Filipino Australians (Filipino: Mga Australyanong Pilipino) are Australians of Filipino ancestry. Filipino Australians are one of the largest groups within the global Filipino diaspora. At the 2021 census, 408,836 people stated that they had Filipino ancestry (whether alone or in combination with another ancestry), representing 1.6% of the Australian population. In 2021, the Australian Bureau of Statistics estimated that there were 310,620 Australian residents born in the Philippines.

Population

Currently Filipinos are the third largest Asian Australian immigrant group behind Chinese Australians and Indian Australians. At the 2021 census, 408,836 people stated that they had Filipino ancestry (whether alone or in combination with another ancestry), representing 1.6% of the Australian population. In 2021, the Australian Bureau of Statistics estimated that there were 310,620 Australian residents born in the Philippnes.

At the 2021 census, the states with the largest numbers of people reporting Filipino ancestry were: New South Wales (152,804), Victoria (95,186), Queensland (73,805), Western Australia (46,785) and South Australia (21,257).

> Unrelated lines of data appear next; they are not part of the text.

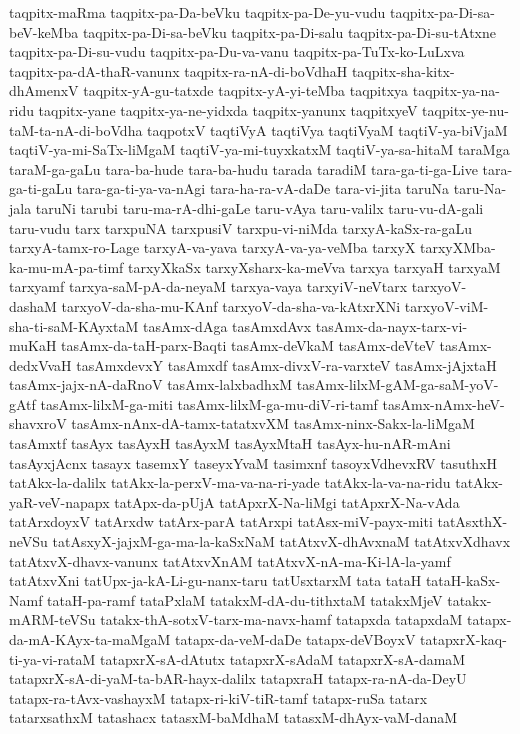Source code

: {taqpitx-maRma
taqpitx-pa-Da-beVku
taqpitx-pa-De-yu-vudu
taqpitx-pa-Di-sa-beV-keMba
taqpitx-pa-Di-sa-beVku
taqpitx-pa-Di-salu
taqpitx-pa-Di-su-tAtxne
taqpitx-pa-Di-su-vudu
taqpitx-pa-Du-va-vanu
taqpitx-pa-TuTx-ko-LuLxva
taqpitx-pa-dA-thaR-vanunx
taqpitx-ra-nA-di-boVdhaH
taqpitx-sha-kitx-dhAmenxV
taqpitx-yA-gu-tatxde
taqpitx-yA-yi-teMba
taqpitxya
taqpitx-ya-na-ridu
taqpitx-yane
taqpitx-ya-ne-yidxda
taqpitx-yanunx
taqpitxyeV
taqpitx-ye-nu-taM-ta-nA-di-boVdha
taqpotxV
taqtiVyA
taqtiVya
taqtiVyaM
taqtiV-ya-biVjaM
taqtiV-ya-mi-SaTx-liMgaM
taqtiV-ya-mi-tuyxkatxM
taqtiV-ya-sa-hitaM
taraMga
taraM-ga-gaLu
tara-ba-hude
tara-ba-hudu
tarada
taradiM
tara-ga-ti-ga-Live
tara-ga-ti-gaLu
tara-ga-ti-ya-va-nAgi
tara-ha-ra-vA-daDe
tara-vi-jita
taruNa
taru-Na-jala
taruNi
tarubi
taru-ma-rA-dhi-gaLe
taru-vAya
taru-valilx
taru-vu-dA-gali
taru-vudu
tarx
tarxpuNA
tarxpusiV
tarxpu-vi-niMda
tarxyA-kaSx-ra-gaLu
tarxyA-tamx-ro-Lage
tarxyA-va-yava
tarxyA-va-ya-veMba
tarxyX
tarxyXMba-ka-mu-mA-pa-timf
tarxyXkaSx
tarxyXsharx-ka-meVva
tarxya
tarxyaH
tarxyaM
tarxyamf
tarxya-saM-pA-da-neyaM
tarxya-vaya
tarxyiV-neVtarx
tarxyoV-dashaM
tarxyoV-da-sha-mu-KAnf
tarxyoV-da-sha-va-kAtxrXNi
tarxyoV-viM-sha-ti-saM-KAyxtaM
tasAmx-dAga
tasAmxdAvx
tasAmx-da-nayx-tarx-vi-muKaH
tasAmx-da-taH-parx-Baqti
tasAmx-deVkaM
tasAmx-deVteV
tasAmx-dedxVvaH
tasAmxdevxY
tasAmxdf
tasAmx-divxV-ra-varxteV
tasAmx-jAjxtaH
tasAmx-jajx-nA-daRnoV
tasAmx-lalxbadhxM
tasAmx-lilxM-gAM-ga-saM-yoV-gAtf
tasAmx-lilxM-ga-miti
tasAmx-lilxM-ga-mu-diV-ri-tamf
tasAmx-nAmx-heV-shavxroV
tasAmx-nAnx-dA-tamx-tatatxvXM
tasAmx-ninx-Sakx-la-liMgaM
tasAmxtf
tasAyx
tasAyxH
tasAyxM
tasAyxMtaH
tasAyx-hu-nAR-mAni
tasAyxjAcnx
tasayx
tasemxY
taseyxYvaM
tasimxnf
tasoyxVdhevxRV
tasuthxH
tatAkx-la-dalilx
tatAkx-la-perxV-ma-va-na-ri-yade
tatAkx-la-va-na-ridu
tatAkx-yaR-veV-napapx
tatApx-da-pUjA
tatApxrX-Na-liMgi
tatApxrX-Na-vAda
tatArxdoyxV
tatArxdw
tatArx-parA
tatArxpi
tatAsx-miV-payx-miti
tatAsxthX-neVSu
tatAsxyX-jajxM-ga-ma-la-kaSxNaM
tatAtxvX-dhAvxnaM
tatAtxvXdhavx
tatAtxvX-dhavx-vanunx
tatAtxvXnAM
tatAtxvX-nA-ma-Ki-lA-la-yamf
tatAtxvXni
tatUpx-ja-kA-Li-gu-nanx-taru
tatUsxtarxM
tata
tataH
tataH-kaSx-Namf
tataH-pa-ramf
tataPxlaM
tatakxM-dA-du-tithxtaM
tatakxMjeV
tatakx-mARM-teVSu
tatakx-thA-sotxV-tarx-ma-navx-hamf
tatapxda
tatapxdaM
tatapx-da-mA-KAyx-ta-maMgaM
tatapx-da-veM-daDe
tatapx-deVBoyxV
tatapxrX-kaq-ti-ya-vi-rataM
tatapxrX-sA-dAtutx
tatapxrX-sAdaM
tatapxrX-sA-damaM
tatapxrX-sA-di-yaM-ta-bAR-hayx-dalilx
tatapxraH
tatapx-ra-nA-da-DeyU
tatapx-ra-tAvx-vashayxM
tatapx-ri-kiV-tiR-tamf
tatapx-ruSa
tatarx
tatarxsathxM
tatashacx
tatasxM-baMdhaM
tatasxM-dhAyx-vaM-danaM
}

Females account for 61% while males represent 39% of Filipino Australians born in the Philippines.

History
Filipinos were excluded from entering Australia under the White Australia policy. As a consequence, their numbers in Australia remained minimal; confined to descendants of those few Filipinos who had migrated to the north west pearling areas of Western Australia and the sugar cane plantations of Queensland prior to 1901; until the abolition of racially selective immigration policies in 1966. The 1901 census had recorded 700 Filipinos in Australia.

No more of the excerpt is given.